If you put dereferencing of a variable ($str) in a double quoted string, then Tcl goes like this: when it sees the first " in a place where a word is expected, it enters a mode where it would parse the following characters, performing variable- and command substitutions as it goes until it sees the next unescaped ", at which point the substituted text accumulated since the opening " is considered to be one word and it ends up being in a (newly created) internal object representing that word's value.
As you can see, in the second (your) case the original object holding the value of a variable named "str" will be asked for its value, and it then will be used to construct another value while in the first case the first value would be used right away.

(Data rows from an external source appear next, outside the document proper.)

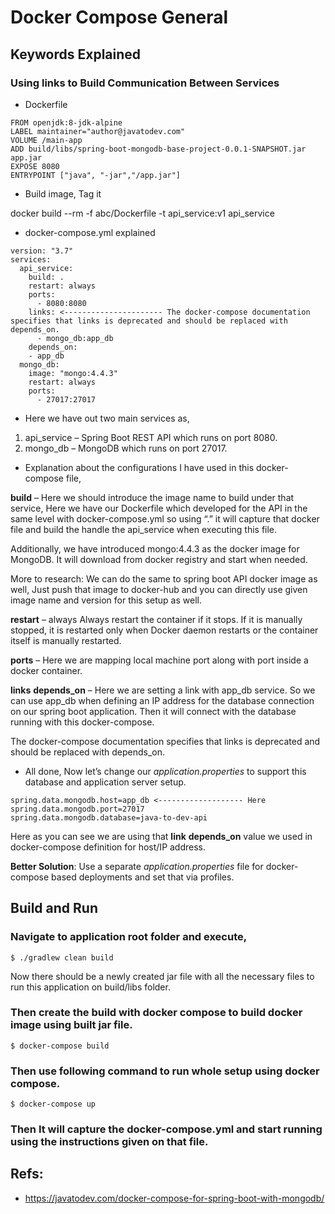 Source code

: 
# Docker Compose General 

## Keywords Explained

### Using links to Build Communication Between Services

- Dockerfile

```
FROM openjdk:8-jdk-alpine
LABEL maintainer="author@javatodev.com"
VOLUME /main-app
ADD build/libs/spring-boot-mongodb-base-project-0.0.1-SNAPSHOT.jar app.jar
EXPOSE 8080
ENTRYPOINT ["java", "-jar","/app.jar"]

```

- Build image, Tag it

docker build --rm -f abc/Dockerfile -t api_service:v1 api_service

- docker-compose.yml explained

```
version: "3.7"
services:
  api_service:
    build: .
    restart: always
    ports:
      - 8080:8080
    links: <---------------------- The docker-compose documentation specifies that links is deprecated and should be replaced with depends_on.
      - mongo_db:app_db
    depends_on:
    - app_db
  mongo_db:
    image: "mongo:4.4.3"
    restart: always
    ports:
      - 27017:27017

```


- Here we have out two main services as,

1. api_service – Spring Boot REST API which runs on port 8080.
2. mongo_db – MongoDB which runs on port 27017.

- Explanation about the configurations I have used in this docker-compose file,

**build** – Here we should introduce the image name to build under that service, Here we have our Dockerfile which developed for the API in the same level with docker-compose.yml so using “.” it will capture that docker file and build the handle the api_service when executing this file.

Additionally, we have introduced mongo:4.4.3 as the docker image for MongoDB. It will download from docker registry and start when needed.

More to research: We can do the same to spring boot API docker image as well, Just push that image to docker-hub and you can directly use given image name and version for this setup as well.

**restart** – always Always restart the container if it stops. If it is manually stopped, it is restarted only when Docker daemon restarts or the container itself is manually restarted.

**ports** – Here we are mapping local machine port along with port inside a docker container.

**links** **depends_on** – Here we are setting a link with app_db service. So we can use app_db when defining an IP address for the database connection on our spring boot application. Then it will connect with the database running with this docker-compose.

The docker-compose documentation specifies that links is deprecated and should be replaced with depends_on.

- All done, Now let’s change our *application.properties* to support this database and application server setup.

```
spring.data.mongodb.host=app_db <------------------- Here
spring.data.mongodb.port=27017
spring.data.mongodb.database=java-to-dev-api
```

Here as you can see we are using that **link** **depends_on** value we used in docker-compose definition for host/IP address.

**Better Solution**: Use a separate *application.properties* file for docker-compose based deployments and set that via profiles.

## Build and Run

### Navigate to application root folder and execute,
```
$ ./gradlew clean build
```
Now there should be a newly created jar file with all the necessary files to run this application on build/libs folder.

### Then create the build with docker compose to build docker image using built jar file.
```
$ docker-compose build
```

### Then use following command to run whole setup using docker compose.
```
$ docker-compose up
```

### Then It will capture the docker-compose.yml and start running using the instructions given on that file.


## Refs:

- https://javatodev.com/docker-compose-for-spring-boot-with-mongodb/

Now there's a more subtle matter. For the scripts it evaluates, Tcl only guarantees that its interpreter obeys certain evaluation rules, and nothing more; everything else is implementation details. These details might change from version to version; for instance, in Tcl 8.6, the engine has been reimplemented using non-recursive evaluation (NRE), and while those were rather radical changes to the Tcl internals, your existing scripts did not notice.
What I'm leading you to, is that discussing of implicit performance "hacks" such as the one we're at now only have sense when applied to a particular version of the runtime. I very much doubt Tcl currently optimizes away "$str" to just re-use the object from $str but it could eventually start, in theory.
The real "problem" with your approach is not performance degradation but rather an apparent self-delusion you seem to apply to yourself which leads to Tcl code of dubious style. Let me explain. Contrary to "more conventional" languages (usually influenced by C and the like), Tcl does not have special syntax for strings. This is because it does not have string literals: every value starting its life in a script from a literal is initially a string. The actual type of any value is defined at runtime by commands operating on those values. To demonstrate, set x 10; incr x will put a string "10" to a variable named "x", and then the incr command will force the value in that variable "x" to convert the string "10" it holds to an integer (of value 10); then this integer will be incremented by 1 (producing 11) invalidating the string representation as a side effect. If you later will do puts $x, the string representation will be regenerated from the integer (producing "11"), cached in the value and then printed.
Hence the code style you adopted actually tries to make Tcl code look more like Python (or Perl or whatever was your previous language) for no real value, and also look alien to seasoned Tcl developers. Both double quotes and curly braces are used in Tcl for grouping, not for producing string values and code blocks, respectively — these are just particular use cases for different ways of grouping. Consider reading this thread for more background.
Update: various types of grouping are very well explained in the tutorial which is worth reading as a whole.